[[ Dataset entries open ]]

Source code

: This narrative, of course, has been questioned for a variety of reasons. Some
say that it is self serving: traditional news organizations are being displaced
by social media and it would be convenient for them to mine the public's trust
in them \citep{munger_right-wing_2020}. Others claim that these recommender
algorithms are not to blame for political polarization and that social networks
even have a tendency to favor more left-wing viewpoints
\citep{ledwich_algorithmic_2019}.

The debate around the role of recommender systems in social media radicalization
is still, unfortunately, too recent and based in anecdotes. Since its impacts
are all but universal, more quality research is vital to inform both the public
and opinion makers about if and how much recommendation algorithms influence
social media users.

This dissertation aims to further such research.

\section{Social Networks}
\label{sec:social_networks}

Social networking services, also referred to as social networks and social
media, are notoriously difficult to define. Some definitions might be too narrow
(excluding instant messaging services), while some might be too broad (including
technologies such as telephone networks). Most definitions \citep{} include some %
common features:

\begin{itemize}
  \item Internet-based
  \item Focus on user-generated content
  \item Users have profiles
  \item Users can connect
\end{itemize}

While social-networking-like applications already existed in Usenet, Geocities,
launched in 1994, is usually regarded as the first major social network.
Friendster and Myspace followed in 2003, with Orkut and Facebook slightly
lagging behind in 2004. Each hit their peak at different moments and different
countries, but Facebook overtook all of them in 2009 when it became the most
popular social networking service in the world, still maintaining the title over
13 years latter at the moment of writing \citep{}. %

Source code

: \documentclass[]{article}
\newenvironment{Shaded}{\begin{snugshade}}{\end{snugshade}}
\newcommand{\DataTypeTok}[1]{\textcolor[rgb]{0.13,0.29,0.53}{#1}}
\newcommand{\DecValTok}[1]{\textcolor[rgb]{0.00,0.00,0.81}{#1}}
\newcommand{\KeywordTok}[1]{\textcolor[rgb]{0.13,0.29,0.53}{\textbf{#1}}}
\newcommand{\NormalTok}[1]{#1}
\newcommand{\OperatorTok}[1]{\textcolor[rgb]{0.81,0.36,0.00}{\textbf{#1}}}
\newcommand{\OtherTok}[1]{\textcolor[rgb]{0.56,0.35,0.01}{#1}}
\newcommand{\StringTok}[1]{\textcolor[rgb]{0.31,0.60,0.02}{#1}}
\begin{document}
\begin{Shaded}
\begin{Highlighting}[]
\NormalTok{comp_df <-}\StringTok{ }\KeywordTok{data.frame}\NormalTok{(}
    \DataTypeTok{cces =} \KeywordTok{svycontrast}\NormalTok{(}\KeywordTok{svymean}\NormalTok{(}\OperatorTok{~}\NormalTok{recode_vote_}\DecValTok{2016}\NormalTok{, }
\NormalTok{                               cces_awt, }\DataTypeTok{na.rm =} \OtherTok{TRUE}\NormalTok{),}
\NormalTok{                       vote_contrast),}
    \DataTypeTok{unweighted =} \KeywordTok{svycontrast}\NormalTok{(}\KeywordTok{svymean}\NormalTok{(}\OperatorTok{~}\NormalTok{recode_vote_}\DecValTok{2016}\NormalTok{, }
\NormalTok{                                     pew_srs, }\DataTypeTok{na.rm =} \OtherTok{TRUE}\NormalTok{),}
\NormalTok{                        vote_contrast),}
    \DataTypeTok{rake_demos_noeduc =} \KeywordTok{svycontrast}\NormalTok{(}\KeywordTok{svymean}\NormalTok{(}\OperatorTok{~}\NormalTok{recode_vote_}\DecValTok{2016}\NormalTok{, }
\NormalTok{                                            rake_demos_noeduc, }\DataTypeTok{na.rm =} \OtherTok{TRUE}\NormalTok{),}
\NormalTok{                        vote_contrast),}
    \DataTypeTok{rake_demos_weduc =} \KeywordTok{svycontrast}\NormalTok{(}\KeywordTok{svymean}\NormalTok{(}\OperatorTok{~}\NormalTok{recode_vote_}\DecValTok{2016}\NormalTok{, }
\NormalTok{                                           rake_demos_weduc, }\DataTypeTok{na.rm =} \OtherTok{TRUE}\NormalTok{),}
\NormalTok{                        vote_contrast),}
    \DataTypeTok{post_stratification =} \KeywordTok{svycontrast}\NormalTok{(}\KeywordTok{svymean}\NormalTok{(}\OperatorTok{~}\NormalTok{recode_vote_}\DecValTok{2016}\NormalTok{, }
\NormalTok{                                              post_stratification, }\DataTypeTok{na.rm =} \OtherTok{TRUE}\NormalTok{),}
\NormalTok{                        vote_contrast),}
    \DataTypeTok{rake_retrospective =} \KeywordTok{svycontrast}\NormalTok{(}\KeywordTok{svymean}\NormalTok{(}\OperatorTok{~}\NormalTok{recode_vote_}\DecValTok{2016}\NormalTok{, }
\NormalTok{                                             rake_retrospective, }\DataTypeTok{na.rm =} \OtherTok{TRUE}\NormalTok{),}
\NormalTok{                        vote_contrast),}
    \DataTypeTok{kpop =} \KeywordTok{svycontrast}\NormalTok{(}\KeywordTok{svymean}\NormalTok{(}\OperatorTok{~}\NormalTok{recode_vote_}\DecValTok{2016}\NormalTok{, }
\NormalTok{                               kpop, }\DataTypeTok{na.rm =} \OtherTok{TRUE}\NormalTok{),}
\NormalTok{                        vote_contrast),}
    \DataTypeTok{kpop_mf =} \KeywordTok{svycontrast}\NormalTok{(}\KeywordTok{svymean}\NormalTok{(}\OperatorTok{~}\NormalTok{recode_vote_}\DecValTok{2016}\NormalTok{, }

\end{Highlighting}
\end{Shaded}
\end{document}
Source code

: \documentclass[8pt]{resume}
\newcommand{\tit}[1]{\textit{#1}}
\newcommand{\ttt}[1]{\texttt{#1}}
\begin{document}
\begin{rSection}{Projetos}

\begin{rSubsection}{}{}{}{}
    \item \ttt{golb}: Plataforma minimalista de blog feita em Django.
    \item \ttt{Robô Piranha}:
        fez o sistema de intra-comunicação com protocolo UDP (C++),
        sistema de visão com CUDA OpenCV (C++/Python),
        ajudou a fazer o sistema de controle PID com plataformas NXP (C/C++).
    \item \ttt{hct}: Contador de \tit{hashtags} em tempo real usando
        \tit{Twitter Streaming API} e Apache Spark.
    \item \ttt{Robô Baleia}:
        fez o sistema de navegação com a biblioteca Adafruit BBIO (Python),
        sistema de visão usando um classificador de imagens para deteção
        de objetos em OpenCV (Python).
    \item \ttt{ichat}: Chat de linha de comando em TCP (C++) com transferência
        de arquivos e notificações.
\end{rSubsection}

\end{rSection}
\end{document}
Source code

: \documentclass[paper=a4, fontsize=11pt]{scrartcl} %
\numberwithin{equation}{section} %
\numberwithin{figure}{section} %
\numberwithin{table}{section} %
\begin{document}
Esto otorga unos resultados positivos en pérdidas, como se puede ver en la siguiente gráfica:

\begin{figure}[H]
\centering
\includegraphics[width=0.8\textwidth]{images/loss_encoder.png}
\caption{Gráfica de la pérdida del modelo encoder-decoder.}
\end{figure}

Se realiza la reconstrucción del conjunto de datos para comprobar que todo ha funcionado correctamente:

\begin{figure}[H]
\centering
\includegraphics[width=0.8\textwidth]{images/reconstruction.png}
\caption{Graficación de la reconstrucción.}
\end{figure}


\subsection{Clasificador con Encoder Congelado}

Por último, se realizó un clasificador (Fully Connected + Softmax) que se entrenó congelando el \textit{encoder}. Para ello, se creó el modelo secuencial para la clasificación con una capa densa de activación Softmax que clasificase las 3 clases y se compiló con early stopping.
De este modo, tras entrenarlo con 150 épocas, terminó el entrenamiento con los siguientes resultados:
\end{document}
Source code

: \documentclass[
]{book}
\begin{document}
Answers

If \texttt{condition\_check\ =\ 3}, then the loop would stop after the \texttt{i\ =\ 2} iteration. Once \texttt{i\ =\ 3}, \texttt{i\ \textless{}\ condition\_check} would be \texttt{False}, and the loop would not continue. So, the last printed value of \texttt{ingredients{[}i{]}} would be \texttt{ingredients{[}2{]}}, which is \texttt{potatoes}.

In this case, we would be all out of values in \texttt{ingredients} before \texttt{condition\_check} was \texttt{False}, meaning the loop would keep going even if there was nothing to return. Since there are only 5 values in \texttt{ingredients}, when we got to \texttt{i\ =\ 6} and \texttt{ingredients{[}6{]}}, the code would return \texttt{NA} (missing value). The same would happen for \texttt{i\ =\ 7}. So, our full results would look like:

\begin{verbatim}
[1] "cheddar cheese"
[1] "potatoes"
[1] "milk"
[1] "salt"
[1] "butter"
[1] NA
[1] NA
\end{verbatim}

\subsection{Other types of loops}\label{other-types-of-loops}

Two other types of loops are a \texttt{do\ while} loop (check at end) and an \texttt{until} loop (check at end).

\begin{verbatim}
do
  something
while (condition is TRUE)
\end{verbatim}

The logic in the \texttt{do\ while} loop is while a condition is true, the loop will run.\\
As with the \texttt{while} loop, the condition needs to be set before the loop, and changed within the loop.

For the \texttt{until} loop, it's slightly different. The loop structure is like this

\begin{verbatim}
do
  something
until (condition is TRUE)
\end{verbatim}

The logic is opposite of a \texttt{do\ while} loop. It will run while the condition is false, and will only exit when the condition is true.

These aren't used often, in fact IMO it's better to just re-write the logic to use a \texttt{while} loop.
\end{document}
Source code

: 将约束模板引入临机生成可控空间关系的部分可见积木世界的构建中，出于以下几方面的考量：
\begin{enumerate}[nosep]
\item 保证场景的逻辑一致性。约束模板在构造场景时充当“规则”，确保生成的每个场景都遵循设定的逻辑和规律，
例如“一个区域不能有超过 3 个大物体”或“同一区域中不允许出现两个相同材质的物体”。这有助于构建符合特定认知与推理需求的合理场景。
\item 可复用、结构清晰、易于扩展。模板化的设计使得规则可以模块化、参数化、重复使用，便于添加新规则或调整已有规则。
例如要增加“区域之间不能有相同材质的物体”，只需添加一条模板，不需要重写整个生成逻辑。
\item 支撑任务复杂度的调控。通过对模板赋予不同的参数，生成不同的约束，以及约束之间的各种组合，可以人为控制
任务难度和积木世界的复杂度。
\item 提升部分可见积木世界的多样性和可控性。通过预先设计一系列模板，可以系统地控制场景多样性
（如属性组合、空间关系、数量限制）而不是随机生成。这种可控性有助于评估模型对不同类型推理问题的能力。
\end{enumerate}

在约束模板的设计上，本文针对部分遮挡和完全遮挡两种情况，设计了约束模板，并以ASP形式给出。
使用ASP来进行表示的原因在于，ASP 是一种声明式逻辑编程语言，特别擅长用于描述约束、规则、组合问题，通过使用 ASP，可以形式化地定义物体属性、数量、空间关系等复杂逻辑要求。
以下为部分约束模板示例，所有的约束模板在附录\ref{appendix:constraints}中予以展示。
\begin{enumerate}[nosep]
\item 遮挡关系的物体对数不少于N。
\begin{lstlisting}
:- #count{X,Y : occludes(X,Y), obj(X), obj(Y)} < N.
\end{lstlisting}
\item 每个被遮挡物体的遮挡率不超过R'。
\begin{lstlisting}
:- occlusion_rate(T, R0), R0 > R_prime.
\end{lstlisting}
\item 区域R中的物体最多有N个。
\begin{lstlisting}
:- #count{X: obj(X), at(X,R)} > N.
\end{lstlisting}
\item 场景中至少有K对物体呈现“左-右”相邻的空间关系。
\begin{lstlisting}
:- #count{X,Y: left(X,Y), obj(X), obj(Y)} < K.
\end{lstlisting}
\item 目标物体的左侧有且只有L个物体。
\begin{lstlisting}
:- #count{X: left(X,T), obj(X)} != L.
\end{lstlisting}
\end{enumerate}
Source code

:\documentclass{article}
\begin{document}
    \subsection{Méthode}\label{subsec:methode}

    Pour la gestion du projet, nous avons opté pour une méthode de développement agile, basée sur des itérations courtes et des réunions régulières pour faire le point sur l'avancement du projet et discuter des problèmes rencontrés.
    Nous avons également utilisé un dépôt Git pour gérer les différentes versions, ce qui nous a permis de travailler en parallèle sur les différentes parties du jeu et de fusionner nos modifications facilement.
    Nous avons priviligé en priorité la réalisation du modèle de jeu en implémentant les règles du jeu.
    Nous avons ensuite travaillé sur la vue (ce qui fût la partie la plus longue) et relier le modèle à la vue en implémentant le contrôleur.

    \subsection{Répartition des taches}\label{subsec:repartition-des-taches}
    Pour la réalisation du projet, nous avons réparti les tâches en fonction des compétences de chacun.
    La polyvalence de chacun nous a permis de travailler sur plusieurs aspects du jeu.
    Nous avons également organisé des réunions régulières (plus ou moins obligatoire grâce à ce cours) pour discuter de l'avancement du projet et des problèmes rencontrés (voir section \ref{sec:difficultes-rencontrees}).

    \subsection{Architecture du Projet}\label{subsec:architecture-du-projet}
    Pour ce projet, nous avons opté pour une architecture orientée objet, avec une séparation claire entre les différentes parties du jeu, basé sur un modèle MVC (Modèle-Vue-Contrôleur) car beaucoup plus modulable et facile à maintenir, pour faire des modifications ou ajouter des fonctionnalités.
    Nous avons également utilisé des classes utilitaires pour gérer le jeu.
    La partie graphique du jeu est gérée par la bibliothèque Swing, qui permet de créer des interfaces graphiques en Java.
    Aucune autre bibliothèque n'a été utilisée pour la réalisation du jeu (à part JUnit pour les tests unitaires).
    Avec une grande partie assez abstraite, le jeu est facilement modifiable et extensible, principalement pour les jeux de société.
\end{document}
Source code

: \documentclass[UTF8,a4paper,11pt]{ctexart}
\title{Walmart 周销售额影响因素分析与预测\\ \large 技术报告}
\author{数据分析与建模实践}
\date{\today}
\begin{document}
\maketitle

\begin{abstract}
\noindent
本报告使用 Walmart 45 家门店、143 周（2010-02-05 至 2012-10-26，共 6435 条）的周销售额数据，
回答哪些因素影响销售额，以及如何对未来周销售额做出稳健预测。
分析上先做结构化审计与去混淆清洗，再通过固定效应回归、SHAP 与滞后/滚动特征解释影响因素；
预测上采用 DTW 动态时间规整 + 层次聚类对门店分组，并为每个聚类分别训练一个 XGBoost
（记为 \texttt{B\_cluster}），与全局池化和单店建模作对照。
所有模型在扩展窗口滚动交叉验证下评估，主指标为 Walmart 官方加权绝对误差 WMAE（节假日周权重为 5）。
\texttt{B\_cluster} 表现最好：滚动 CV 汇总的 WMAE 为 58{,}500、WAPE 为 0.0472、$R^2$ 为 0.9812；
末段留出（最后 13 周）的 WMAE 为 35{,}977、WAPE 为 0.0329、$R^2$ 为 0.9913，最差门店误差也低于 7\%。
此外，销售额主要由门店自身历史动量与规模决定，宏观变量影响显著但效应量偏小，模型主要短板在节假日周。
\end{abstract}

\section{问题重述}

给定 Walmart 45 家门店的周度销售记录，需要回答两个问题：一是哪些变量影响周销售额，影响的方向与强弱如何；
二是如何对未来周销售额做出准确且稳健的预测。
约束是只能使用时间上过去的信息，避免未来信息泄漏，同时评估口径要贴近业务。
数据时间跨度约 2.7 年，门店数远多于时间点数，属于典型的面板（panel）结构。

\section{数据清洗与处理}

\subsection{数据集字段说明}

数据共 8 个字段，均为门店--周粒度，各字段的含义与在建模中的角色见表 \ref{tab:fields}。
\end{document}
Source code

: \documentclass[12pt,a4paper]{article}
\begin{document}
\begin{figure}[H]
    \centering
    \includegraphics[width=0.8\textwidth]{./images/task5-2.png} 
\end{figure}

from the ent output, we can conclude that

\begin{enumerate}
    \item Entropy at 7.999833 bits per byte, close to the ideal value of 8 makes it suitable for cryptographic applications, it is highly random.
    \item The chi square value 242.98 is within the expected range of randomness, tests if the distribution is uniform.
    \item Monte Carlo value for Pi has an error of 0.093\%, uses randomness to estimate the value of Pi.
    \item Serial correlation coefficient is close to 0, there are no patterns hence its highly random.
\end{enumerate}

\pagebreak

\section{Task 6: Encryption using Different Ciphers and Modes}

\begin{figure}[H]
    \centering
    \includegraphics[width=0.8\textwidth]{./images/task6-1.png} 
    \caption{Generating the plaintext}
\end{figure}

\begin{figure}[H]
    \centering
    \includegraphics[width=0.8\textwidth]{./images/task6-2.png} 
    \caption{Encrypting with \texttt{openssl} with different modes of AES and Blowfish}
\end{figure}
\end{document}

[[ Dataset entries closed ]]

> [Task goal] Only an exact copy of the lines from the beginning of the listing through the line with "Users can connect", both included, belongs in the answer.

> [Answer to this problem]
Source code

: This narrative, of course, has been questioned for a variety of reasons. Some
say that it is self serving: traditional news organizations are being displaced
by social media and it would be convenient for them to mine the public's trust
in them \citep{munger_right-wing_2020}. Others claim that these recommender
algorithms are not to blame for political polarization and that social networks
even have a tendency to favor more left-wing viewpoints
\citep{ledwich_algorithmic_2019}.

The debate around the role of recommender systems in social media radicalization
is still, unfortunately, too recent and based in anecdotes. Since its impacts
are all but universal, more quality research is vital to inform both the public
and opinion makers about if and how much recommendation algorithms influence
social media users.

This dissertation aims to further such research.

\section{Social Networks}
\label{sec:social_networks}

Social networking services, also referred to as social networks and social
media, are notoriously difficult to define. Some definitions might be too narrow
(excluding instant messaging services), while some might be too broad (including
technologies such as telephone networks). Most definitions \citep{} include some %
common features:

\begin{itemize}
  \item Internet-based
  \item Focus on user-generated content
  \item Users have profiles
  \item Users can connect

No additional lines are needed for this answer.